Shock Value: How a Few Eccentric Outsiders Gave Us Nightmares, Conquered Hollywood, and Invented Modern Horror is a 2011 American book by Jason Zinoman. It traces the evolution of horror films as they began to focus on more reality-based, less campy subjects during the late 1960s and early 1970s.

== Background ==
The book grew out of an article Zinoman wrote for Vanity Fair in 2007. Over four years, Zinoman collected interviews with filmmakers, and, after interviewing family and friends, returned to the filmmakers again, to find new, fresh topics for interviews. Zinoman also researched stories he heard repeated from multiple sources, such as the former friendship between John Carpenter and Dan O'Bannon, both of whom were responsible for important horror films in the 1970s.
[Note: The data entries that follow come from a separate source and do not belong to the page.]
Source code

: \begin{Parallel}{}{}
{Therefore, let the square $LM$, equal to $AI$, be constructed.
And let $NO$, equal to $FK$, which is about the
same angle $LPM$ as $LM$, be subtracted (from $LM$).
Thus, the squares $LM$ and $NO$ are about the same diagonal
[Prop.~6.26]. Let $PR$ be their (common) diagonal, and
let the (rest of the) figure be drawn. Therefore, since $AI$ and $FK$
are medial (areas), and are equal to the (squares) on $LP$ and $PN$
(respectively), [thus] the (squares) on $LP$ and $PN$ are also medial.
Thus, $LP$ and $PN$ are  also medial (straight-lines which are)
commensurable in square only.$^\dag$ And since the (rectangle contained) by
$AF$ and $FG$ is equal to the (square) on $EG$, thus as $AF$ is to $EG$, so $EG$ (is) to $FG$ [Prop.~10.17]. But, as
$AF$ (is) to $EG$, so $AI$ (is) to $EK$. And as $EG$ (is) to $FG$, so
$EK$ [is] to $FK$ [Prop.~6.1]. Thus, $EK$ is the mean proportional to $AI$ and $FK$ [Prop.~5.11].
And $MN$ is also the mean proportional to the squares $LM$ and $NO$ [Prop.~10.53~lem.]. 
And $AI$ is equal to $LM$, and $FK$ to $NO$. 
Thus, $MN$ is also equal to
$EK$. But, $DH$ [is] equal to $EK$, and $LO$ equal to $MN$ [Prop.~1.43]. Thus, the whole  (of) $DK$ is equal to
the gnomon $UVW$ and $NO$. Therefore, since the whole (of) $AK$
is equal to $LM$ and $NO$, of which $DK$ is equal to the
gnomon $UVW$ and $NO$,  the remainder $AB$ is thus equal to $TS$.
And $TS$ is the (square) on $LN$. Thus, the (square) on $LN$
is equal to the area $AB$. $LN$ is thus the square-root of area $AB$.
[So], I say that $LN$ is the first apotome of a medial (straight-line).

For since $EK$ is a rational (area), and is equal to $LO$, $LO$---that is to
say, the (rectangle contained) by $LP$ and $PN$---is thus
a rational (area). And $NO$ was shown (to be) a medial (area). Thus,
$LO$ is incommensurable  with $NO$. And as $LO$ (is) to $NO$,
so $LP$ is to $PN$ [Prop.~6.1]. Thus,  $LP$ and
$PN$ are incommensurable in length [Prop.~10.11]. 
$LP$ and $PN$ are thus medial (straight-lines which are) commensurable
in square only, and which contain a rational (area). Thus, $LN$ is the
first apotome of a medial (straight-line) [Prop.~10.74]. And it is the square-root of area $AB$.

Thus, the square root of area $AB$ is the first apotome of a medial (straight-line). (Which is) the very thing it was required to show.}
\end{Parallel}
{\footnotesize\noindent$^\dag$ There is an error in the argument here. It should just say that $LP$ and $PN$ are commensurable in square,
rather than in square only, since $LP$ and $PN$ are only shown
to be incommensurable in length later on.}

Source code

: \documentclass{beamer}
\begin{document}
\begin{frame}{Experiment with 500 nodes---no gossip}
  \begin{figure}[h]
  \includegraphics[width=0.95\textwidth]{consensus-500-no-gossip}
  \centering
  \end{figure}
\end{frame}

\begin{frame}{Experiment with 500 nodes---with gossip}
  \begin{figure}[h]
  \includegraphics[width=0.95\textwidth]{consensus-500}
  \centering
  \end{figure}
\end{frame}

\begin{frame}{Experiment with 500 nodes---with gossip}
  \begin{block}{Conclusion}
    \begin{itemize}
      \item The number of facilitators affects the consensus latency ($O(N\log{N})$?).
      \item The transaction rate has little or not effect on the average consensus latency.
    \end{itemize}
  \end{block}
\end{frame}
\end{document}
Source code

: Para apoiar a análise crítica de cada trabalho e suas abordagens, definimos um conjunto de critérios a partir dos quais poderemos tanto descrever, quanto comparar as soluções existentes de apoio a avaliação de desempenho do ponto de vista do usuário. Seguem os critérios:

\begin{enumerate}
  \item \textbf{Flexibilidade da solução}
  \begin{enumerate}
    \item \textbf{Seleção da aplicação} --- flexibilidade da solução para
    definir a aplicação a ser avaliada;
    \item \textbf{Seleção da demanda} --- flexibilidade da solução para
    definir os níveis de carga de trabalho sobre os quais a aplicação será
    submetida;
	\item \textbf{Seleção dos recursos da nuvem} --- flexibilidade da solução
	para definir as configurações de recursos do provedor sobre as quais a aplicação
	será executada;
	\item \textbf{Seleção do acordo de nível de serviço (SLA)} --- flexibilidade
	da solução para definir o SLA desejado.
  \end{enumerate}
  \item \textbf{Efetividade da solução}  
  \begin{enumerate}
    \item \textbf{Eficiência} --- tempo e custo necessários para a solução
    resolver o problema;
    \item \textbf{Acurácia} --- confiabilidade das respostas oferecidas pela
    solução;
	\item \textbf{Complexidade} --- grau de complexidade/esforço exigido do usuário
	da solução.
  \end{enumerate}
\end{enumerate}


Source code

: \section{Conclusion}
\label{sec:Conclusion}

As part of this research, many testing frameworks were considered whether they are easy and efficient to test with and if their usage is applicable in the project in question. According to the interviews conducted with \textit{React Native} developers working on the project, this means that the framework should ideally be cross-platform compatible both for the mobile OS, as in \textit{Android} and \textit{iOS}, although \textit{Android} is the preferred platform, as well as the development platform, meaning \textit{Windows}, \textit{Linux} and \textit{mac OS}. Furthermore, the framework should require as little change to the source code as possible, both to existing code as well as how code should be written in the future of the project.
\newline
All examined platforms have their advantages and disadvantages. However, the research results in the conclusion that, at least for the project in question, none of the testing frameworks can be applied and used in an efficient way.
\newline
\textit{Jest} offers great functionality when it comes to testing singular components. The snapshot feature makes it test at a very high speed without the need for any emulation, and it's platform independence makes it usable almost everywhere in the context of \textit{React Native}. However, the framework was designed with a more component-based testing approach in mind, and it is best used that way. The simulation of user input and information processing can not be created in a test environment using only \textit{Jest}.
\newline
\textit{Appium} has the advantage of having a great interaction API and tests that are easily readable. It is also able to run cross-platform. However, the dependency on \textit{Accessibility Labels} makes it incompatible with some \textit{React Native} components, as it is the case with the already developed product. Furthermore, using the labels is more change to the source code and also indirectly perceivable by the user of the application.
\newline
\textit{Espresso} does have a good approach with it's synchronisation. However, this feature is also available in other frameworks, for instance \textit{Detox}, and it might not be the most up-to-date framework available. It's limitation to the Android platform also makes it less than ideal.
To differentiate the clashing styles of horror filmmaking that took place in the 1960s, Zinoman used the terms "Old Horror" and "New Horror". These are borrowed from a 1979 Harper's Magazine article written by Ron Rosenbaum. Zinoman defines Old Horror as being campy films focused on stars, while New Horror is more politically aware, realistic, and focused on directors. New Horror also has what Zinoman describes as a "postmodern sensibility of evil", where antagonists have no discernible motive. Zinoman says that films like Targets offer commentary on this change-over.

== Reception ==
Cynthia C. Scott of Bright Lights Film Journal wrote that the book "lacks the epic scope" of other New Hollywood histories, but it offers compelling arguments to take the discussed films seriously. Ty Burr of The New York Times praised the book's research but wrote it "struggles to bring the larger picture into focus". Matthew Hays of The Globe and Mail called it "crucial reading for any serious horror aficionado". Zack Handlen of The A.V. Club rated it A− and wrote that the book's only flaw is that it should have been longer. Ryan Daley of Bloody Disgusting rated it 5/5 stars and described it as "the most effortlessly enchanting treatise on the American horror film since Stephen King's Danse Macabre".